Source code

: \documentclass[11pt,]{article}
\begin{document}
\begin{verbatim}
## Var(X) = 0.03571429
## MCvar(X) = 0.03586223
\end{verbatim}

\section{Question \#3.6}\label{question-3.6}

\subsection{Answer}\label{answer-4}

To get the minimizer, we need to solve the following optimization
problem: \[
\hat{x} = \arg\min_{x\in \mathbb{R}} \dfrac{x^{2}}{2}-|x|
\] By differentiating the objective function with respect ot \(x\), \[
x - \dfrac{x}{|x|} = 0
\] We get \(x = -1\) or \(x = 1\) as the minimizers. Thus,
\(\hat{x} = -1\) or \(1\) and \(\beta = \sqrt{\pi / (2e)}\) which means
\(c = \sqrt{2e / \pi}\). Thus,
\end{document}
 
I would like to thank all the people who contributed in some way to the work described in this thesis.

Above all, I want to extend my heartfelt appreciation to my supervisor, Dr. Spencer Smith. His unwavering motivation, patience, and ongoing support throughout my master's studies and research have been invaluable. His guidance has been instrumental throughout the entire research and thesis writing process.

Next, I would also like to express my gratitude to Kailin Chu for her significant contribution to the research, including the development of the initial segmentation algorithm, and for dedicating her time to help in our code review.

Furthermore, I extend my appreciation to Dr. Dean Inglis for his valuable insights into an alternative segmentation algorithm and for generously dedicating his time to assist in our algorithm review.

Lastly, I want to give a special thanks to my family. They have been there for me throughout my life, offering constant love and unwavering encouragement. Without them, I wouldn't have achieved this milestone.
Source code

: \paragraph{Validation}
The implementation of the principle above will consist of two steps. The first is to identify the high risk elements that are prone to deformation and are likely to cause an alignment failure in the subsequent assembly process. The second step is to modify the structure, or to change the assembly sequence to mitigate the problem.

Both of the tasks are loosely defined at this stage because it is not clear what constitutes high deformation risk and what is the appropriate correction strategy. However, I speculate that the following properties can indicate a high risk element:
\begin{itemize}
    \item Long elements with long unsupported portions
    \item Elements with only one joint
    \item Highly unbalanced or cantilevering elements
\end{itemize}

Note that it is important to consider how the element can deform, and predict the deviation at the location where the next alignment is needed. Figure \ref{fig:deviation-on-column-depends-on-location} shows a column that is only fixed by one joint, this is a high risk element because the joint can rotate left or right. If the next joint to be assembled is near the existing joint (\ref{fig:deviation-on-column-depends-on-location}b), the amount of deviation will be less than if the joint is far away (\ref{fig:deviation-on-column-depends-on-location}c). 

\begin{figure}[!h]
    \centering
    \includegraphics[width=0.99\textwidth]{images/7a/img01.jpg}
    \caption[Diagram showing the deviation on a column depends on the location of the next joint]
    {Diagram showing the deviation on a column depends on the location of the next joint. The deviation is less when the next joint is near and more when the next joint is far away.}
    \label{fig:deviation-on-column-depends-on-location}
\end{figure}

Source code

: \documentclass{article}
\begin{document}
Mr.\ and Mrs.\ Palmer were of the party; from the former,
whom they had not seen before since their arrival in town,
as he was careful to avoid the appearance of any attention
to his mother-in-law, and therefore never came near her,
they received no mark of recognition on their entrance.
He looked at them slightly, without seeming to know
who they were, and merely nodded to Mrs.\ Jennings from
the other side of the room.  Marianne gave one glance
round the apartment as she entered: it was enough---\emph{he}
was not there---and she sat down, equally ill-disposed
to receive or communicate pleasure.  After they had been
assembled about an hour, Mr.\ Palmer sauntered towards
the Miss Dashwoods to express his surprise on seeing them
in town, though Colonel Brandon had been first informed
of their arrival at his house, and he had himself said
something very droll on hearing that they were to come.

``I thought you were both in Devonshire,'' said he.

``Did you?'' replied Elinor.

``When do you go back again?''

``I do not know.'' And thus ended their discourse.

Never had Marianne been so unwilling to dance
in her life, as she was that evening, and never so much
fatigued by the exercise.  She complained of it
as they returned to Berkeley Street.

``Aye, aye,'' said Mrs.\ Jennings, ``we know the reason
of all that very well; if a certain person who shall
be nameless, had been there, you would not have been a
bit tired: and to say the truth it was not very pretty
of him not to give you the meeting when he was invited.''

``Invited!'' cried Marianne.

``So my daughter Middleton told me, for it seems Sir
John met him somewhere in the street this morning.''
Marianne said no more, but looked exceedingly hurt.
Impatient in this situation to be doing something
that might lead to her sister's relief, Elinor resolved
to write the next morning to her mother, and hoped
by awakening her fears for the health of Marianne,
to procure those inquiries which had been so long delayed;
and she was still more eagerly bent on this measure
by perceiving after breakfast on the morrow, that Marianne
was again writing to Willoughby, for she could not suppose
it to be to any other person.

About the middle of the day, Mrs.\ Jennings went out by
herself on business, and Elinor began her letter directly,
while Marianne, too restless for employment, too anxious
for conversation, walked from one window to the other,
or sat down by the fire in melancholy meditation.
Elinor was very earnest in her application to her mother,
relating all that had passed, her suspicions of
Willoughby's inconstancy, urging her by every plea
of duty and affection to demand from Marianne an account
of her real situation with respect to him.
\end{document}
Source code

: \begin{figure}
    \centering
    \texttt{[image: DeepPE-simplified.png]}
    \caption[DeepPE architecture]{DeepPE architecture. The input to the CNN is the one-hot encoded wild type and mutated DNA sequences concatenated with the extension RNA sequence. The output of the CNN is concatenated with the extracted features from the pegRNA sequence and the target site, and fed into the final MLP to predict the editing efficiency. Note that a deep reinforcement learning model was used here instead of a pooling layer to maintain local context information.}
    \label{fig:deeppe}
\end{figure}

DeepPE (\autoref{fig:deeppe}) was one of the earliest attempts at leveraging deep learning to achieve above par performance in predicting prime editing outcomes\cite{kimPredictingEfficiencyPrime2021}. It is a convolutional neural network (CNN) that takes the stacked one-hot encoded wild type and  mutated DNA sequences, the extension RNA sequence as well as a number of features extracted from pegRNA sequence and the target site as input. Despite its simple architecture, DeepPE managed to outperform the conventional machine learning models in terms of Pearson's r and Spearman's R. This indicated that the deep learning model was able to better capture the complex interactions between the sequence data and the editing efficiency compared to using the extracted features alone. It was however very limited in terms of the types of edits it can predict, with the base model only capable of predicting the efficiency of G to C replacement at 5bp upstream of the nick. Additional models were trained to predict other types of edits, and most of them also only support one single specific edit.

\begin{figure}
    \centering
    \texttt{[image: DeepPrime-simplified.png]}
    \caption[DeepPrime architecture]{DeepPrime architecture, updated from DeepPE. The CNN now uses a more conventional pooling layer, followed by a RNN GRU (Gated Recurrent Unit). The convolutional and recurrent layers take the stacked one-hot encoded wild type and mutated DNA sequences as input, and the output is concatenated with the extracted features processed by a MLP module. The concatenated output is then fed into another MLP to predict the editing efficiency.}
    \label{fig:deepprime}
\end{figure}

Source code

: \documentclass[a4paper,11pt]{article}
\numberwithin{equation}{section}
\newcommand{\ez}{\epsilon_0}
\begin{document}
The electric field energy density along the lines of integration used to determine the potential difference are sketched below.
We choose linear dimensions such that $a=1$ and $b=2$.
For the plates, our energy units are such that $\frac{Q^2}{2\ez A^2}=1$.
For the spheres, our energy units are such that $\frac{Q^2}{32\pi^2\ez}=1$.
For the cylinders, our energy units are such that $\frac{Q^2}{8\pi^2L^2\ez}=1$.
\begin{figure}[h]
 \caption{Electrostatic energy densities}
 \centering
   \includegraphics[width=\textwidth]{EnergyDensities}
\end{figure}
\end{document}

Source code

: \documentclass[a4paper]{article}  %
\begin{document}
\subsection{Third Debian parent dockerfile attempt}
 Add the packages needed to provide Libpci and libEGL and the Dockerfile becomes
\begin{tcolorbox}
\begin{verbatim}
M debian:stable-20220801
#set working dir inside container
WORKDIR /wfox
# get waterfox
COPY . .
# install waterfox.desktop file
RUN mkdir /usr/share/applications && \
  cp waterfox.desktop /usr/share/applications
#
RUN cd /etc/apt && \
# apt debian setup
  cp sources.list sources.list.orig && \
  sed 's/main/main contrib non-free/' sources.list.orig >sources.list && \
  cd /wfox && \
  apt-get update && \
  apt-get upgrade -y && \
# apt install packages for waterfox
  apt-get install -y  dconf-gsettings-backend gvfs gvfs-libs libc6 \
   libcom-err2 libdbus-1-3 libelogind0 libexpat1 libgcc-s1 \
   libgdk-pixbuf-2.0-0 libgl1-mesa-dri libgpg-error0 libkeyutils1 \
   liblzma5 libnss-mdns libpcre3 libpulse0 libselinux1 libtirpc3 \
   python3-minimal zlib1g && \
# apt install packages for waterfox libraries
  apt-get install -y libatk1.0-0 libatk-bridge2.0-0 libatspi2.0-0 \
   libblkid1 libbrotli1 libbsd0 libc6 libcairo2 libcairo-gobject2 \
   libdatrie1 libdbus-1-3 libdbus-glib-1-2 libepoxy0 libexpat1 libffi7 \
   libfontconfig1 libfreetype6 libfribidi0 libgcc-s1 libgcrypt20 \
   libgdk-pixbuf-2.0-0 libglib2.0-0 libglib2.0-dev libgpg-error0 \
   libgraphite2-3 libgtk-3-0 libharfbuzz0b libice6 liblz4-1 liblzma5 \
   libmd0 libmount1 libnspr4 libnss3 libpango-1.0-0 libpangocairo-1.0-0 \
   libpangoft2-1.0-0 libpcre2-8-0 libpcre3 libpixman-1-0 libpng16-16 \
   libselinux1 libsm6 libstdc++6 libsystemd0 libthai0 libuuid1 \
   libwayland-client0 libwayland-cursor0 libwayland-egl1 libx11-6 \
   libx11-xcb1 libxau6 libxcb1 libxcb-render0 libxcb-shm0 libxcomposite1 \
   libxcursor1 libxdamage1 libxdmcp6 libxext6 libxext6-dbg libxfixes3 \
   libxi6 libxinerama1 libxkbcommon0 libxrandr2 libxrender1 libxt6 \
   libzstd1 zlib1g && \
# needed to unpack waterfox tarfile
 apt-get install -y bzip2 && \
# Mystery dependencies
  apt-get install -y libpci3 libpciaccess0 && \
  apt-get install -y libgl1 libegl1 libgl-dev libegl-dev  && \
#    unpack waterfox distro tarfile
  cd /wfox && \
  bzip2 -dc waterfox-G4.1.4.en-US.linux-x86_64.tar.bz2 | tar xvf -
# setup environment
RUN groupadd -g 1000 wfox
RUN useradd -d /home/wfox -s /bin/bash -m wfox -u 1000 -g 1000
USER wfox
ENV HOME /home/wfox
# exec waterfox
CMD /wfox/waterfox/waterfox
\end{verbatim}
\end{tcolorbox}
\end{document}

*EXERCISE INSTRUCTIONS*. Count the lines of the data above where the string "express" shows up; reply with the number only.

*RESPONSE TO THIS TASK*. 2